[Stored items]
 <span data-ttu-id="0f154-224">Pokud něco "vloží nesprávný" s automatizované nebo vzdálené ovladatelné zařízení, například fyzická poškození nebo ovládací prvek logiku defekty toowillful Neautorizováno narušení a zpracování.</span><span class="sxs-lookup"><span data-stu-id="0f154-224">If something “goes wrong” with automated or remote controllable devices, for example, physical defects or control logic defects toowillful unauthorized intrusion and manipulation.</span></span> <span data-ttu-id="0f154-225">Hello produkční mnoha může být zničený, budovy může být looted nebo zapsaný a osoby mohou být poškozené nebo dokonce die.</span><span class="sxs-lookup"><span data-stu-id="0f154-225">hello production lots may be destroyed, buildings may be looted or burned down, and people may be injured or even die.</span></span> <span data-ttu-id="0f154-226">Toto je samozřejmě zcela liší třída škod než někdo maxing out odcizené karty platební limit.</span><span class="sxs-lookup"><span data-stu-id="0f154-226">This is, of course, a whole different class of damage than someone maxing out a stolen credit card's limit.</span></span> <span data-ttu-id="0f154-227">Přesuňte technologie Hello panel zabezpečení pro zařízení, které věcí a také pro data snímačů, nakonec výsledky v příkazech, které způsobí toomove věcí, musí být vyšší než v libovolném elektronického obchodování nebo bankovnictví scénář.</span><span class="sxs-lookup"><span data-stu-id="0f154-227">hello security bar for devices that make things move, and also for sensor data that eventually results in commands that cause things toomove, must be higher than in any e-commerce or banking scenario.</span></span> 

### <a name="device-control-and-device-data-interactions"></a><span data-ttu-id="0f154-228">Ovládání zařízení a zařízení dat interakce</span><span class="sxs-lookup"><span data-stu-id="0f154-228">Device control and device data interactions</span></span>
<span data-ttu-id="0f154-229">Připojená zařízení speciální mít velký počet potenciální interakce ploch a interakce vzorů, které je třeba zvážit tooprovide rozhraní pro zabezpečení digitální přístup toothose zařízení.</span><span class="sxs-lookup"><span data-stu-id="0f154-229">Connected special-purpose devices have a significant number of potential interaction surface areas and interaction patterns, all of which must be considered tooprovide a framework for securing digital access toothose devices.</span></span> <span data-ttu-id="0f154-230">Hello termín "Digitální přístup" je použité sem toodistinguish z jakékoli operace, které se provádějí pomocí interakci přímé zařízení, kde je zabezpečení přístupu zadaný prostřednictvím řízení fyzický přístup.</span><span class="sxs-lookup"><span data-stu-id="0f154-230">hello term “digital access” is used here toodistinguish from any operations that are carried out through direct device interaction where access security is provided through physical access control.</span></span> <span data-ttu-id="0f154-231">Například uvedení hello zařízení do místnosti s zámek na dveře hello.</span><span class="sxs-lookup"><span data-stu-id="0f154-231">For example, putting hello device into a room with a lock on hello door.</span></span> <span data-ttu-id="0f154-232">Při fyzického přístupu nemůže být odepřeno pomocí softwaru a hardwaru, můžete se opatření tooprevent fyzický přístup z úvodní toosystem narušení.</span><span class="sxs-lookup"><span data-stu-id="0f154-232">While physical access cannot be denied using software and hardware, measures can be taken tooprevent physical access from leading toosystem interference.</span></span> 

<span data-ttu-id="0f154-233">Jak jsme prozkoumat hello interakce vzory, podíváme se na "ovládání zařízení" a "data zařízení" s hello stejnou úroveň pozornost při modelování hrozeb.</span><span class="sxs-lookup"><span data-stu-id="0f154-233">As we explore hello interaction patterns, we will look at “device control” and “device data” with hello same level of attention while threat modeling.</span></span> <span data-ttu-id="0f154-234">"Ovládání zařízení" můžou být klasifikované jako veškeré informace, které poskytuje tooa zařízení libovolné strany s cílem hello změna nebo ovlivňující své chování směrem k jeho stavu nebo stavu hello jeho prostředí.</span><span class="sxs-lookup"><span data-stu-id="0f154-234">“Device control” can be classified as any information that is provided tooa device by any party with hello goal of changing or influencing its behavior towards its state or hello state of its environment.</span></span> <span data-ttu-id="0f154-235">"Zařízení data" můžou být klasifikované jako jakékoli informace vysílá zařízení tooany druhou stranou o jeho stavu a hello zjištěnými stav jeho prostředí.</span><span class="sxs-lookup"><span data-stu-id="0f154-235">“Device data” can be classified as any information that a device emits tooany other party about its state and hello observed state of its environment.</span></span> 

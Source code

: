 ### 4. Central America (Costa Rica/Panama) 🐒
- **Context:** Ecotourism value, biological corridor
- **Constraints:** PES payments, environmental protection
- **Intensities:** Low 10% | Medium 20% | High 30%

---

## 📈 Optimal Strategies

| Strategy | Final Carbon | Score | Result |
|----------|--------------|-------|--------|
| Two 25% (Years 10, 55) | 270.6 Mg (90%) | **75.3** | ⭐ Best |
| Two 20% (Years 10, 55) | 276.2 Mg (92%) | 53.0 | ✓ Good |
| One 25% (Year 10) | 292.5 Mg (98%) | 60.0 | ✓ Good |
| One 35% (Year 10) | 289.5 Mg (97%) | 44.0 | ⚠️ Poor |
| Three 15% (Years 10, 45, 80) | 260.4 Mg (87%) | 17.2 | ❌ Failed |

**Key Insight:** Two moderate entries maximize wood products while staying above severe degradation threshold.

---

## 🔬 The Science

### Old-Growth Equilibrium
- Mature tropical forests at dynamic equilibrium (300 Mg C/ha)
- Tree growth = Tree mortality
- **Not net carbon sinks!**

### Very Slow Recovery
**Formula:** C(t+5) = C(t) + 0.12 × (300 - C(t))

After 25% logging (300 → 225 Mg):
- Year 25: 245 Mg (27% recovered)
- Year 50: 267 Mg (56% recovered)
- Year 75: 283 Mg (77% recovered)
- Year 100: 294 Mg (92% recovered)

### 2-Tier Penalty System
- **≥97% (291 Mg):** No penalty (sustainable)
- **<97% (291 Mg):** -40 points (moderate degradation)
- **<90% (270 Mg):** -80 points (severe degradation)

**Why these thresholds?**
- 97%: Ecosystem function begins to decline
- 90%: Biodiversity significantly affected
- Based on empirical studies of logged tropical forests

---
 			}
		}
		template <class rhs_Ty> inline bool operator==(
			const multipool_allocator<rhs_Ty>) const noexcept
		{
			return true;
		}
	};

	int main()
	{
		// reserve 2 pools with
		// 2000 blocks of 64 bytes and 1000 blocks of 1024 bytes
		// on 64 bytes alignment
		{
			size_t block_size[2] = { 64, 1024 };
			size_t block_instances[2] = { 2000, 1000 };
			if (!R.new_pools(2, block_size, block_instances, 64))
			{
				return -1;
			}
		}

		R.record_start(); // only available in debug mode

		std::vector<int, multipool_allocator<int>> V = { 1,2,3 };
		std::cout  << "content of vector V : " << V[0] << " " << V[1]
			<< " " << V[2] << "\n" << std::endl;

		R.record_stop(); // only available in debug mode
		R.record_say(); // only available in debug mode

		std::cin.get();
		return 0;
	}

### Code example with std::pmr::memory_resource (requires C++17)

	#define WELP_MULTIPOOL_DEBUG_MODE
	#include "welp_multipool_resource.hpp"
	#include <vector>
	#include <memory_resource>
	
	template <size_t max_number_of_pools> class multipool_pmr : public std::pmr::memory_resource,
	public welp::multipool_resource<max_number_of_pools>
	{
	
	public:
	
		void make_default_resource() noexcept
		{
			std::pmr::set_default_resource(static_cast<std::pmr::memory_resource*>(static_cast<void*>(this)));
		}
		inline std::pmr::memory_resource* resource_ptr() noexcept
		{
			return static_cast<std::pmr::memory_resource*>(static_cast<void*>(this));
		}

TASK TO CARRY OUT
Of the entries above, repeat exactly the lines from the line with "17.2 | ❌ Failed |" through the line with "After 25% logging", both of them included.

WORKED SOLUTION
| Three 15% (Years 10, 45, 80) | 260.4 Mg (87%) | 17.2 | ❌ Failed |

**Key Insight:** Two moderate entries maximize wood products while staying above severe degradation threshold.

---

## 🔬 The Science

### Old-Growth Equilibrium
- Mature tropical forests at dynamic equilibrium (300 Mg C/ha)
- Tree growth = Tree mortality
- **Not net carbon sinks!**

### Very Slow Recovery
**Formula:** C(t+5) = C(t) + 0.12 × (300 - C(t))

After 25% logging (300 → 225 Mg):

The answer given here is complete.